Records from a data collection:
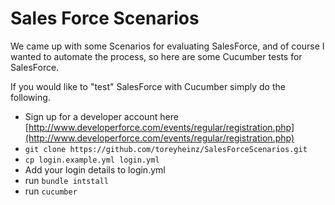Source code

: # Sales Force Scenarios

We came up with some Scenarios for evaluating SalesForce, and of course I wanted to automate the process, so here are some Cucumber tests for SalesForce.

If you would like to "test" SalesForce with Cucumber simply do the following.

* Sign up for a developer account here [http://www.developerforce.com/events/regular/registration.php](http://www.developerforce.com/events/regular/registration.php)
* `git clone https://github.com/toreyheinz/SalesForceScenarios.git`
* `cp login.example.yml login.yml`
* Add your login details to login.yml
* run `bundle intstall`
* run `cucumber`
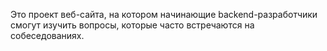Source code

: Это проект веб-сайта, на котором начинающие backend-разработчики смогут изучить вопросы, которые часто встречаются на собеседованиях.
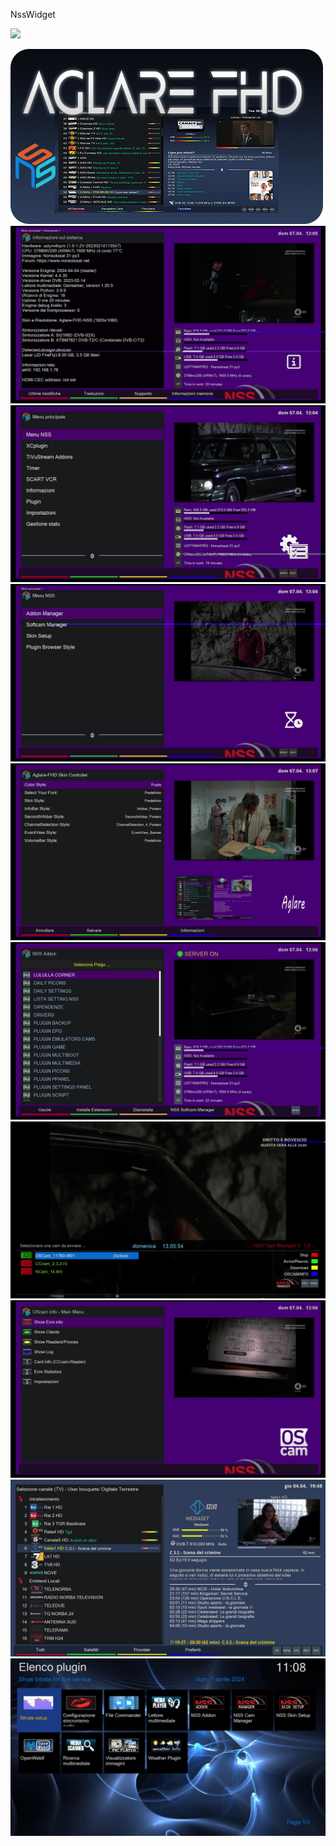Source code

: NssWidget

![](https://komarev.com/ghpvc/?username=Belfagor2005)


<img src="https://raw.githubusercontent.com/Belfagor2005/NssWidget/main/screen/prev.jpg">

<img src="https://raw.githubusercontent.com/Belfagor2005/NssWidget/main/screen/screenshot1.jpg">

<img src="https://raw.githubusercontent.com/Belfagor2005/NssWidget/main/screen/screenshot2.jpg">

<img src="https://raw.githubusercontent.com/Belfagor2005/NssWidget/main/screen/screenshot3.jpg">

<img src="https://raw.githubusercontent.com/Belfagor2005/NssWidget/main/screen/screenshot4.jpg">

<img src="https://raw.githubusercontent.com/Belfagor2005/NssWidget/main/screen/screenshot5.jpg">

<img src="https://raw.githubusercontent.com/Belfagor2005/NssWidget/main/screen/screenshot6.jpg">

<img src="https://raw.githubusercontent.com/Belfagor2005/NssWidget/main/screen/screenshot7.jpg">

<img src="https://raw.githubusercontent.com/Belfagor2005/NssWidget/main/screen/screenshot8.jpg">

<img src="https://raw.githubusercontent.com/Belfagor2005/NssWidget/main/screen/screenshot9.jpg">


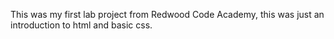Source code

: This was my first lab project from Redwood Code Academy, this was just an introduction to html and basic css.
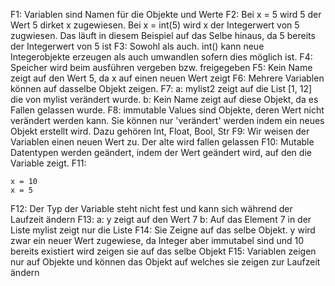 F1: Variablen sind Namen für die Objekte und Werte
F2: Bei x = 5 wird 5 der Wert 5 dirket x zugewiesen. Bei x = int(5) wird x der Integerwert von 5 zugwiesen. Das läuft in diesem Beispiel auf das Selbe hinaus, da 5 bereits der Integerwert von 5 ist
F3: Sowohl als auch. int() kann neue Integerobjekte erzeugen als auch umwandlen sofern dies möglich ist.
F4: Speicher wird beim ausführen vergeben bzw. freigegeben
F5: Kein Name zeigt auf den Wert 5, da x auf einen neuen Wert zeigt
F6: Mehrere Variablen können auf dasselbe Objekt zeigen. 
F7: a: mylist2 zeigt auf die List [1, 12] die von mylist verändert wurde. b: Kein Name zeigt auf diese Objekt, da es Fallen gelassen wurde.
F8: immutable Values sind Objekte, deren Wert nicht verändert werden kann. Sie können nur 'verändert' werden indem ein neues Objekt erstellt wird. Dazu gehören Int, Float, Bool, Str
F9: Wir weisen der Variablen einen neuen Wert zu. Der alte wird fallen gelassen
F10: Mutable Datentypen werden geändert, indem der Wert geändert wird, auf den die Variable zeigt.
F11: 

    x = 10
    x = 5

F12: Der Typ der Variable steht nicht fest und kann sich während der Laufzeit ändern
F13: a: y zeigt auf den Wert 7 b: Auf das Element 7 in der Liste mylist zeigt nur die Liste
F14: Sie Zeigne auf das selbe Objekt. y wird zwar ein neuer Wert zugewiese, da Integer aber immutabel sind und 10 bereits existiert wird zeigen sie auf das selbe Objekt
F15: Variablen zeigen nur auf Objekte und können das Objekt auf welches sie zeigen zur Laufzeit ändern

Task statement:
Leaving out the images, return the entries above exactly as they read.

Result of this task:
Source code

: # Sales Force Scenarios

We came up with some Scenarios for evaluating SalesForce, and of course I wanted to automate the process, so here are some Cucumber tests for SalesForce.

If you would like to "test" SalesForce with Cucumber simply do the following.

* Sign up for a developer account here [http://www.developerforce.com/events/regular/registration.php](http://www.developerforce.com/events/regular/registration.php)
* `git clone https://github.com/toreyheinz/SalesForceScenarios.git`
* `cp login.example.yml login.yml`
* Add your login details to login.yml
* run `bundle intstall`
* run `cucumber`
Source code

: Это проект веб-сайта, на котором начинающие backend-разработчики смогут изучить вопросы, которые часто встречаются на собеседованиях.
Source code

: NssWidget

![](https://komarev.com/ghpvc/?username=Belfagor2005)


<img src="https://raw.githubusercontent.com/Belfagor2005/NssWidget/main/screen/prev.jpg">

<img src="https://raw.githubusercontent.com/Belfagor2005/NssWidget/main/screen/screenshot1.jpg">

<img src="https://raw.githubusercontent.com/Belfagor2005/NssWidget/main/screen/screenshot2.jpg">

<img src="https://raw.githubusercontent.com/Belfagor2005/NssWidget/main/screen/screenshot3.jpg">

<img src="https://raw.githubusercontent.com/Belfagor2005/NssWidget/main/screen/screenshot4.jpg">

<img src="https://raw.githubusercontent.com/Belfagor2005/NssWidget/main/screen/screenshot5.jpg">

<img src="https://raw.githubusercontent.com/Belfagor2005/NssWidget/main/screen/screenshot6.jpg">

<img src="https://raw.githubusercontent.com/Belfagor2005/NssWidget/main/screen/screenshot7.jpg">

<img src="https://raw.githubusercontent.com/Belfagor2005/NssWidget/main/screen/screenshot8.jpg">

<img src="https://raw.githubusercontent.com/Belfagor2005/NssWidget/main/screen/screenshot9.jpg">


Source code

: This was my first lab project from Redwood Code Academy, this was just an introduction to html and basic css.
 F1: Variablen sind Namen für die Objekte und Werte
F2: Bei x = 5 wird 5 der Wert 5 dirket x zugewiesen. Bei x = int(5) wird x der Integerwert von 5 zugwiesen. Das läuft in diesem Beispiel auf das Selbe hinaus, da 5 bereits der Integerwert von 5 ist
F3: Sowohl als auch. int() kann neue Integerobjekte erzeugen als auch umwandlen sofern dies möglich ist.
F4: Speicher wird beim ausführen vergeben bzw. freigegeben
F5: Kein Name zeigt auf den Wert 5, da x auf einen neuen Wert zeigt
F6: Mehrere Variablen können auf dasselbe Objekt zeigen. 
F7: a: mylist2 zeigt auf die List [1, 12] die von mylist verändert wurde. b: Kein Name zeigt auf diese Objekt, da es Fallen gelassen wurde.
F8: immutable Values sind Objekte, deren Wert nicht verändert werden kann. Sie können nur 'verändert' werden indem ein neues Objekt erstellt wird. Dazu gehören Int, Float, Bool, Str
F9: Wir weisen der Variablen einen neuen Wert zu. Der alte wird fallen gelassen
F10: Mutable Datentypen werden geändert, indem der Wert geändert wird, auf den die Variable zeigt.
F11: 

    x = 10
    x = 5

F12: Der Typ der Variable steht nicht fest und kann sich während der Laufzeit ändern
F13: a: y zeigt auf den Wert 7 b: Auf das Element 7 in der Liste mylist zeigt nur die Liste
F14: Sie Zeigne auf das selbe Objekt. y wird zwar ein neuer Wert zugewiese, da Integer aber immutabel sind und 10 bereits existiert wird zeigen sie auf das selbe Objekt
F15: Variablen zeigen nur auf Objekte und können das Objekt auf welches sie zeigen zur Laufzeit ändern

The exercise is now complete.